11-07-21- LA CHINE ET LA RUSSIE LANCENT UNE ECONOMIE DE RESISTANCE MONDIALE (LE GRAND SOIR)


La Chine et la Russie lancent une « économie de résistance mondiale »

Alastair CROOKE
Les États-Unis vont ignorer le message d’Anchorage. Ils testent déjà la Chine à propos de Taïwan, et préparent une escalade en Ukraine, pour tester la Russie. L’Art de la Guerre de Sun Tzu (vers 500 avant J.-C.) conseille ce qui suit : « Se prémunir contre la défaite est entre nos mains ; mais l’occasion de vaincre l’ennemi nous est fournie par l’ennemi lui-même… C’est pourquoi le combattant intelligent impose sa volonté et ne permet pas que la volonté de l’ennemi lui soit imposée ». Telle est l’essence de l’économie de résistance chinoise – une stratégie qui a été pleinement dévoilée à la suite des pourparlers d’Anchorage ; des pourparlers qui ont fait taire toute pensée persistante à Pékin selon laquelle les États-Unis pourraient trouver un modus vivendi avec Pékin dans leur quête effrénée de primauté sur la Chine.

Bien qu’il y ait eu auparavant des aperçus alléchants, ce n’est qu’aujourd’hui – après Anchorage – que la position et la rhétorique dures de la Chine ont été pleinement révélées et que les pourparlers ont confirmé l’intention des États-Unis de bloquer l’ascension de la Chine.

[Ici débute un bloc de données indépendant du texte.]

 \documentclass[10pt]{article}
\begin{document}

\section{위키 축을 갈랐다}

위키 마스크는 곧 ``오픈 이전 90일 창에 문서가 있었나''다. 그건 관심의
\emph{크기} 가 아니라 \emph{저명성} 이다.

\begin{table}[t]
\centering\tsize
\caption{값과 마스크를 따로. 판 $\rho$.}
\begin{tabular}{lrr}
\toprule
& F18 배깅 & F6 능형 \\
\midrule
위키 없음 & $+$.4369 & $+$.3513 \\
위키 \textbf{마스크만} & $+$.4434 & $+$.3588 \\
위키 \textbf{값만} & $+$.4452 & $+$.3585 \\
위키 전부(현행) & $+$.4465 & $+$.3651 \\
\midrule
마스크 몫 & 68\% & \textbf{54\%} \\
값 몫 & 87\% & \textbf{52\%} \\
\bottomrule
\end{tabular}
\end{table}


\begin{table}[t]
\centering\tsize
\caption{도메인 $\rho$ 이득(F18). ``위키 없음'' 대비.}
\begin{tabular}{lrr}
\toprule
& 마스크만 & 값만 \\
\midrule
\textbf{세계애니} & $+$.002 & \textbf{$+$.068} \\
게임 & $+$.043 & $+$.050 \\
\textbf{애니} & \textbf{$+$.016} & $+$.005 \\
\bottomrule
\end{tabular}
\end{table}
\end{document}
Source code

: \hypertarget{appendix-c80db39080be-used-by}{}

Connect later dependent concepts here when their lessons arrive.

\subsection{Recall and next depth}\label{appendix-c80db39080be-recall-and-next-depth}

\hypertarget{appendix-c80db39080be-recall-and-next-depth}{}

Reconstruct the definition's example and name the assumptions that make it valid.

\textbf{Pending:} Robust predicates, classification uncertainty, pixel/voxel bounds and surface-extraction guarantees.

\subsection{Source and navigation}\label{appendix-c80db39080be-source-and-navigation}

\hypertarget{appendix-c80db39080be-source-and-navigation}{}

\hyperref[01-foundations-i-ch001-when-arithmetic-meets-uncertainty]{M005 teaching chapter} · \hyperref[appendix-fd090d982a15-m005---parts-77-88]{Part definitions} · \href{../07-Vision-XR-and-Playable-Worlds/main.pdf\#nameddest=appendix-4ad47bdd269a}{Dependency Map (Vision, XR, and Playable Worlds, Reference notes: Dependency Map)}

Si l’on suppose que cette initiative de « résistance » constitue une sorte de « piqûre » à Washington – en sapant les ambitions iraniennes de Biden, pour se venger des États-Unis qui crient haut et fort aux « crimes de guerre » (« génocide » au Xinjiang) – alors on passe totalement à côté de son importance. La portée du pacte avec l’Iran dépasse de loin le commerce et l’investissement, comme l’a souligné un commentateur de médias d’État chinois : « En l’état actuel des choses, cet accord (le pacte avec l’Iran) va totalement bouleverser le paysage géopolitique dominant dans la région de l’Asie occidentale, soumise depuis si longtemps à l’hégémonie des États-Unis ».

Voici donc l’essence de la formule « un combattant intelligent qui cherche à imposer sa volonté » : la Chine, la Russie ou l’Iran n’ont pas besoin d’entrer en guerre pour y parvenir ; ils se contentent « d’appliquer » la formule. Ils peuvent le faire – tout simplement. Ils n’ont pas besoin d’une révolution pour le faire, car ils n’ont aucun intérêt à combattre les États-Unis.

Qu’est-ce que cette formule ? Il ne s’agit pas seulement d’un pacte de commerce et d’investissement avec Téhéran, ni d’une simple entraide entre alliés. La « résistance » réside précisément dans la manière dont ils essaient de s’entraider. Il s’agit d’un mode de développement économique. Il représente la notion selon laquelle toute ressource génératrice de rente – monopoles bancaires, fonciers, ressources naturelles et infrastructures naturelles – devrait appartenir au domaine public afin de répondre aux besoins fondamentaux de tous – gratuitement.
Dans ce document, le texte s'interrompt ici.